PTH or PTH-rP levels in patients with ESCC were also considered; an association between increases in post-therapeutic creatinine concentrations and high levels of PTH was identified (Fig. 2). Previous studies reported that PTH-rP was expressed in a range of types of cancer, particularly ESCC and lung cancer, and mimicked the effects of PTH (14,26,27). In normal conditions, PTH is not an important physiological regulator of Mg homeostasis as renal regulation is, relatively, much more efficacious. However, it has been suggested that a large amount of PTH regulates serum Mg concentrations by decreasing urinary Mg excretion through influences on loop of Henle and bone resorption (13).

Fig. 5 is a schema for the rationale of the present study. Cisplatin induces renal Mg wasting and hypomagnesemia through its renal toxicity by directly injuring the mechanisms of Mg reabsorption (6,7,28). Hypomagnesemia reduces the expression of certain transporters in renal tubules in order to maintain serum Mg concentrations. This reduction in tubular transporters also amplifies the renal accumulation of cisplatin, which is accompanied by further nephrotoxicity (2022). In this vicious cycle, we hypothesize that Mg supplementation protects against nephrotoxicity by blocking the augmented accumulation of cisplatin.
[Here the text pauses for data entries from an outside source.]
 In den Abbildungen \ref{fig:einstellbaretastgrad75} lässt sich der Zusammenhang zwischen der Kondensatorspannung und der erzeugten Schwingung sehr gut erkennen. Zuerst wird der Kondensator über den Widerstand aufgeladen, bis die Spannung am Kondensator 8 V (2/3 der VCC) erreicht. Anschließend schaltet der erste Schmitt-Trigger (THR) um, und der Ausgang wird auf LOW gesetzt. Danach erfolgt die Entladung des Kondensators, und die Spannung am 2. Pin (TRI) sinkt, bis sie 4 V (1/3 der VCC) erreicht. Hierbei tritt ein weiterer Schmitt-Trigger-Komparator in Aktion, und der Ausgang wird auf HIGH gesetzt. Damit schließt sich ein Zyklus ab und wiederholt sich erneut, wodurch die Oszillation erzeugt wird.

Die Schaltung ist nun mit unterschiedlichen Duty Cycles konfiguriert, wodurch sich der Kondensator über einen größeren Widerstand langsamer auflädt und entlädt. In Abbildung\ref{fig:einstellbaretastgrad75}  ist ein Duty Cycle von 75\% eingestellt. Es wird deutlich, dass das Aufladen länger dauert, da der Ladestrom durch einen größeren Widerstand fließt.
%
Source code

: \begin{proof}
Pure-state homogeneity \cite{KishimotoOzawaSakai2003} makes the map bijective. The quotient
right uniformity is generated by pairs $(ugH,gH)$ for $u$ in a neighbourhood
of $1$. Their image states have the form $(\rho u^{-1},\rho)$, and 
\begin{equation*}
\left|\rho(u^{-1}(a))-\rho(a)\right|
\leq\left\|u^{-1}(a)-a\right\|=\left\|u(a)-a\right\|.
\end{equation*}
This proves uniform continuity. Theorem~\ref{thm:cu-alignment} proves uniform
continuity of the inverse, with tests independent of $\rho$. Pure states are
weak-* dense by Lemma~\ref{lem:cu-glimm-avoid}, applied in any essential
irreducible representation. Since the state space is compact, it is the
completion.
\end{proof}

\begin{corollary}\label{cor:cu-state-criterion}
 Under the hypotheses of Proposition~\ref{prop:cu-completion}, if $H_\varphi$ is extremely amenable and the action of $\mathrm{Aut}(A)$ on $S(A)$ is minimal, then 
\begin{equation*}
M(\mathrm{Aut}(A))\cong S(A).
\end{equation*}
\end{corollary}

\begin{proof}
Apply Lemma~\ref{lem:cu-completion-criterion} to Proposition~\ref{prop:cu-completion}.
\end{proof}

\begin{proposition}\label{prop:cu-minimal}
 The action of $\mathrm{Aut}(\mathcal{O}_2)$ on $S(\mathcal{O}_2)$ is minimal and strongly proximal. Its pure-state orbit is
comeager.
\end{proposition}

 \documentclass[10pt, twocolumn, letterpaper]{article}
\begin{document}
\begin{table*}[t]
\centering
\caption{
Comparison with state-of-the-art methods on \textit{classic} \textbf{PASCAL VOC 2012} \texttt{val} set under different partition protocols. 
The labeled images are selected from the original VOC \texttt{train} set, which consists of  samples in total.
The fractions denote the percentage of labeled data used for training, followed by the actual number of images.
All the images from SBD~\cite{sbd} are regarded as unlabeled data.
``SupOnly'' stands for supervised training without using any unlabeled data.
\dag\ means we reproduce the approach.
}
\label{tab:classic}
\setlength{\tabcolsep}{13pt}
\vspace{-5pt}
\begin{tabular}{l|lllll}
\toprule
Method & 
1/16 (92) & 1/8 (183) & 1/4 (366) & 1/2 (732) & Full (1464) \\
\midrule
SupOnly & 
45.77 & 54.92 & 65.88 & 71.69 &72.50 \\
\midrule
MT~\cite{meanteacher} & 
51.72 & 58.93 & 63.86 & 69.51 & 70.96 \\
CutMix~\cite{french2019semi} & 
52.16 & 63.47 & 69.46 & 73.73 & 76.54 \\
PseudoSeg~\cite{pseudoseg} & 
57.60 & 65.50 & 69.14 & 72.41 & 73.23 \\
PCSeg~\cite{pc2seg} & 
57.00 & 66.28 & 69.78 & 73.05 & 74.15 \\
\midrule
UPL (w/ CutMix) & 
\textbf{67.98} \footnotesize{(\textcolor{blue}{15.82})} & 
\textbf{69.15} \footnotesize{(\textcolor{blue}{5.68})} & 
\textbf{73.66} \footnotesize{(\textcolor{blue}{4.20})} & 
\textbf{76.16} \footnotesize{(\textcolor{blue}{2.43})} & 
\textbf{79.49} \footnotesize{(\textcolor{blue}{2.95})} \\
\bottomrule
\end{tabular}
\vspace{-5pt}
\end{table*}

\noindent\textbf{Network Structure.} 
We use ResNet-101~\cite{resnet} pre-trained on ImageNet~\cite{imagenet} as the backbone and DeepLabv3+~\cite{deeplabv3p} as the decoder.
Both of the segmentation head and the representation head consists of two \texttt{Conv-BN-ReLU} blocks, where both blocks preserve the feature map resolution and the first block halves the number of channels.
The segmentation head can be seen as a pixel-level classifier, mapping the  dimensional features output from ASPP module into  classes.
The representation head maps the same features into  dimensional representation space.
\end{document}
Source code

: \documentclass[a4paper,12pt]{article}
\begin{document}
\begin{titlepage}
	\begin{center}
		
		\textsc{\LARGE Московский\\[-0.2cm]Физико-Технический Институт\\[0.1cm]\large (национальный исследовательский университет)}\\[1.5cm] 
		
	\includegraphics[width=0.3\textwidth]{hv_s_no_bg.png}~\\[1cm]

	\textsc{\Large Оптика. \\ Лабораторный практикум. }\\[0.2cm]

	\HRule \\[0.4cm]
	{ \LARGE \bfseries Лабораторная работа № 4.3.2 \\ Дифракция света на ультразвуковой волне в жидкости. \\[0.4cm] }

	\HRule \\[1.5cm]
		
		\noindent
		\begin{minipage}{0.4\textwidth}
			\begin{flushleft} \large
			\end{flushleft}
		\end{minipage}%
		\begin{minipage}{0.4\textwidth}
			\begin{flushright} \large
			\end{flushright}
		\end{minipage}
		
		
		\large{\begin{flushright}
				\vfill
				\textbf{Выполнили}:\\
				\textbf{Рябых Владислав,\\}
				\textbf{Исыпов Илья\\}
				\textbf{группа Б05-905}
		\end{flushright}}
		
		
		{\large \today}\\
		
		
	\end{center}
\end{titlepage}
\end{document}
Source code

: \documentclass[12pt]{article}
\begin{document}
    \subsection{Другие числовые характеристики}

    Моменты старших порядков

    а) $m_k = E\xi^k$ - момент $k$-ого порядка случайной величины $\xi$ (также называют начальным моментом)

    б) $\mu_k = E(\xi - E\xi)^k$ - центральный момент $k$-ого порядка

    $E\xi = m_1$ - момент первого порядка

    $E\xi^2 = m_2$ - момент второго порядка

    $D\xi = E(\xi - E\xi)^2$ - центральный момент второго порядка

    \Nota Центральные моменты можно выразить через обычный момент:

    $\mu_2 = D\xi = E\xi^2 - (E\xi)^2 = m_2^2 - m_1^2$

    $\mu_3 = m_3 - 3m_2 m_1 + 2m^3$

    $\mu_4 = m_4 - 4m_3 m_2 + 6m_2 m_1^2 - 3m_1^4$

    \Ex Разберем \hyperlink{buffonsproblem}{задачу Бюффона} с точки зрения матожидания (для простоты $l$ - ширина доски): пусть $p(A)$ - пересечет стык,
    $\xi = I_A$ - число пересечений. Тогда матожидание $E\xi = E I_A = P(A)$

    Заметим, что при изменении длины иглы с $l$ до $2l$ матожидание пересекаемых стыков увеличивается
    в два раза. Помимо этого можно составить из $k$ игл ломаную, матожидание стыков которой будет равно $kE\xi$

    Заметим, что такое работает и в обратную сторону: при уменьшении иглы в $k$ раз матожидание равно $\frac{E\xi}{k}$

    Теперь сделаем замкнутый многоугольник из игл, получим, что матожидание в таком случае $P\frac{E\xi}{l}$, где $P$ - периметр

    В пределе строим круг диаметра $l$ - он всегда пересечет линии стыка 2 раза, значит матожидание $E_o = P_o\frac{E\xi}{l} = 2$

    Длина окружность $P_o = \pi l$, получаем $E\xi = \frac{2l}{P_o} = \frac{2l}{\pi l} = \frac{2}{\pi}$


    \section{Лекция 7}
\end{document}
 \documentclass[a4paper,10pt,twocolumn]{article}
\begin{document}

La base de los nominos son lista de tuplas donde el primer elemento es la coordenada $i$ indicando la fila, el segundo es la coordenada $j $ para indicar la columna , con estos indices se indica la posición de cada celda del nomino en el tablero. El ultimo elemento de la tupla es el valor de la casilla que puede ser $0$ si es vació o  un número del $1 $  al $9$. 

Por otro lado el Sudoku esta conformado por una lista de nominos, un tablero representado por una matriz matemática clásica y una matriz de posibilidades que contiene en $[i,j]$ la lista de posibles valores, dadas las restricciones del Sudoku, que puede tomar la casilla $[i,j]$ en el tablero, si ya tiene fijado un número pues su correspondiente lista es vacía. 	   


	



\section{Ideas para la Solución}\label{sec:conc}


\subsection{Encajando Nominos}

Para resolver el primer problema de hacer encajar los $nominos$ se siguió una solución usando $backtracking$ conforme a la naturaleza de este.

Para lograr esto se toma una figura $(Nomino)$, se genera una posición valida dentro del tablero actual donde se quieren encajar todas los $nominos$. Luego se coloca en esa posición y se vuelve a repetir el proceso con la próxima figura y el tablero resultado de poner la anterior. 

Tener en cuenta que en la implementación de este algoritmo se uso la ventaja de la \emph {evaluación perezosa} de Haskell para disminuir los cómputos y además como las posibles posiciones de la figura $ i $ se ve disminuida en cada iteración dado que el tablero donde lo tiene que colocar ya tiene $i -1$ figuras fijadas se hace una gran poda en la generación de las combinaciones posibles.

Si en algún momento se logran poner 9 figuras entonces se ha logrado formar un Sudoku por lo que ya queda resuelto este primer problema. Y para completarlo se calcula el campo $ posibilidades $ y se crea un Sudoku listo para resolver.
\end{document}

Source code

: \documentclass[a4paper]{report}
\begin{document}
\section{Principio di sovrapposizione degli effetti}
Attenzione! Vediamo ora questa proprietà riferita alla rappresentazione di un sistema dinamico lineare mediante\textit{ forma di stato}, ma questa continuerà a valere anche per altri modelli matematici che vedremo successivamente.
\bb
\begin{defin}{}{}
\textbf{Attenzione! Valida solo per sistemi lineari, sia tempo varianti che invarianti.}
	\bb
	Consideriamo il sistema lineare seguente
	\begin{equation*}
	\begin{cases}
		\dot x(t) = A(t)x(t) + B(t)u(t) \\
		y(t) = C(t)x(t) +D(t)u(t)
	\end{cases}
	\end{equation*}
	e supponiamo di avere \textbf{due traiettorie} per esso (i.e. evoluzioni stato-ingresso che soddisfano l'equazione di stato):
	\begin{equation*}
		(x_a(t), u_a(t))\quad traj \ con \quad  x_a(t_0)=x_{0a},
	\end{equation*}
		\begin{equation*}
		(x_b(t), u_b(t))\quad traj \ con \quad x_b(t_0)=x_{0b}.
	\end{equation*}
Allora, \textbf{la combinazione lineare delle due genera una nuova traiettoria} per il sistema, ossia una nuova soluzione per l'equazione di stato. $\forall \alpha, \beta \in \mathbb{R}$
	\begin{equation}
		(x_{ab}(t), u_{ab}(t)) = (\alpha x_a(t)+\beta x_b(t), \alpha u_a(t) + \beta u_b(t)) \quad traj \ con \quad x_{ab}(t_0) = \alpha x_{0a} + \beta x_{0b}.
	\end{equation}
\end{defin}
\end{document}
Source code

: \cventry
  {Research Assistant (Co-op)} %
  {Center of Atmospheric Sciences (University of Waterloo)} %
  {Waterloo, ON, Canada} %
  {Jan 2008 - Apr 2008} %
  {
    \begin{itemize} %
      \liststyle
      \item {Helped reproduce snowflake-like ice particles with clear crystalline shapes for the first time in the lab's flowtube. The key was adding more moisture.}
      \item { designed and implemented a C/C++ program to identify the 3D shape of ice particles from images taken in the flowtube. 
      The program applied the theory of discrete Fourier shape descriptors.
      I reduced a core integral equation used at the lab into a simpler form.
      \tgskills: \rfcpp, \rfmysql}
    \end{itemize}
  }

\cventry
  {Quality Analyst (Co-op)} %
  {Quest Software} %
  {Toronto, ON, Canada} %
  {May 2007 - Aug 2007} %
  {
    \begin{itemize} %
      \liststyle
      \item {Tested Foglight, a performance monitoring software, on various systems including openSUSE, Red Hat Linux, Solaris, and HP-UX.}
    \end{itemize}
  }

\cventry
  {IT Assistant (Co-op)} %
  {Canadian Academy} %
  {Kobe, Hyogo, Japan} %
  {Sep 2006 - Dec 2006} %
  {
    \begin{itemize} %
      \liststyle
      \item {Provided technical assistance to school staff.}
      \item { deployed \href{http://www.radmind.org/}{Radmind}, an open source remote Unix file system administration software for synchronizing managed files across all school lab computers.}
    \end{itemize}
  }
Alternatively, reductions in serum Mg levels due to cisplatin will induce increases in parathyroid hormone and serum Mg in order to resolve nephrotoxicity (Fig. 5). In patients with ESCC with high levels of PTH or PTH-rP, we hypothesize that rapid serum Mg increase will be disrupted by hyposensitivity to increases in PTH (29) or a negative-feedback mechanism for lowering serum Mg (30,31), also implicated in calcium regulation. Therefore, patients with higher levels of PTH or PTH-rP may have more difficulties with hypomagnesemia and suppressing cisplatin-induced nephrotoxicity than patients with lower PTH or PTH-rP levels.

Approximately 8 mEq of Mg is excreted into the urine each day and reabsorbed during Mg deprivation (13). On this basis, 8 mEq of magnesium sulfate was administered prior to the administration of cisplatin, which was demonstrated to be similar to the volume excreted each day in a previous study (11). However, it currently remains unclear whether the volume and route of supplemented Mg was adequate.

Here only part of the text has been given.